:: MATERIAL SUPPLIED

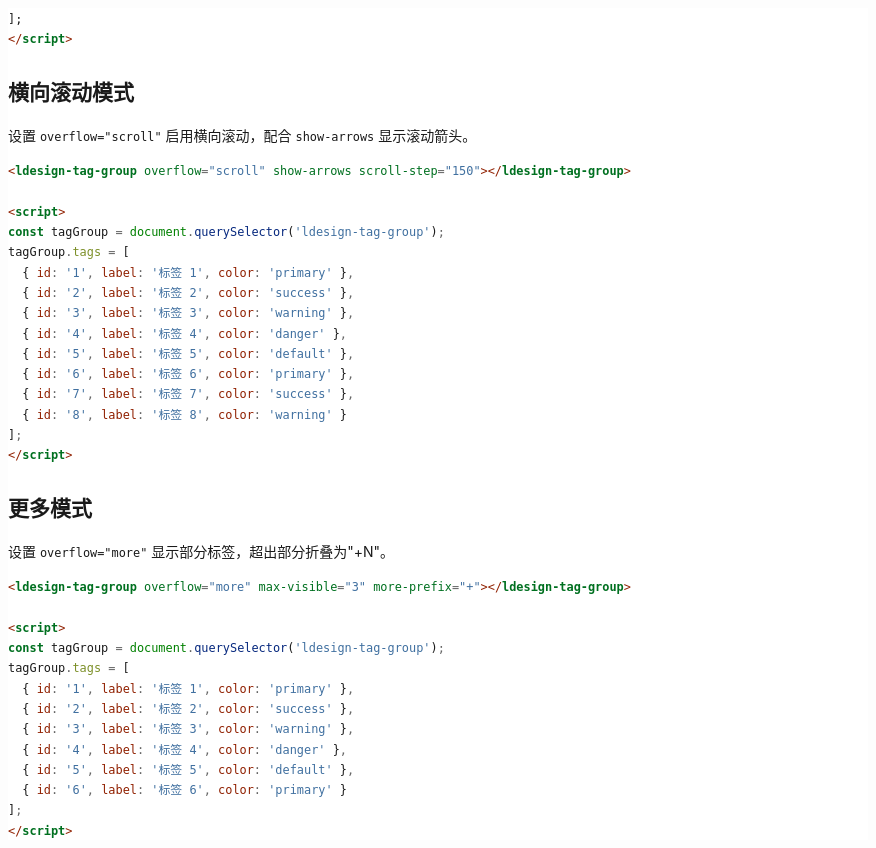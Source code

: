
 ```html
];
</script>
```

## 横向滚动模式

设置 `overflow="scroll"` 启用横向滚动，配合 `show-arrows` 显示滚动箭头。

<div class="demo-block">
  <ldesign-tag-group id="scroll-demo" overflow="scroll" show-arrows></ldesign-tag-group>
</div>

```html
<ldesign-tag-group overflow="scroll" show-arrows scroll-step="150"></ldesign-tag-group>

<script>
const tagGroup = document.querySelector('ldesign-tag-group');
tagGroup.tags = [
  { id: '1', label: '标签 1', color: 'primary' },
  { id: '2', label: '标签 2', color: 'success' },
  { id: '3', label: '标签 3', color: 'warning' },
  { id: '4', label: '标签 4', color: 'danger' },
  { id: '5', label: '标签 5', color: 'default' },
  { id: '6', label: '标签 6', color: 'primary' },
  { id: '7', label: '标签 7', color: 'success' },
  { id: '8', label: '标签 8', color: 'warning' }
];
</script>
```

## 更多模式

设置 `overflow="more"` 显示部分标签，超出部分折叠为"+N"。

<div class="demo-block">
  <ldesign-tag-group id="more-demo" overflow="more" max-visible="3"></ldesign-tag-group>
</div>

```html
<ldesign-tag-group overflow="more" max-visible="3" more-prefix="+"></ldesign-tag-group>

<script>
const tagGroup = document.querySelector('ldesign-tag-group');
tagGroup.tags = [
  { id: '1', label: '标签 1', color: 'primary' },
  { id: '2', label: '标签 2', color: 'success' },
  { id: '3', label: '标签 3', color: 'warning' },
  { id: '4', label: '标签 4', color: 'danger' },
  { id: '5', label: '标签 5', color: 'default' },
  { id: '6', label: '标签 6', color: 'primary' }
];
</script>
```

::::

■ TASK BRIEF
Copy all lines of the listing above that contain the string "arrows".

■ RESULT FOR THIS TASK
设置 `overflow="scroll"` 启用横向滚动，配合 `show-arrows` 显示滚动箭头。
  <ldesign-tag-group id="scroll-demo" overflow="scroll" show-arrows></ldesign-tag-group>
<ldesign-tag-group overflow="scroll" show-arrows scroll-step="150"></ldesign-tag-group>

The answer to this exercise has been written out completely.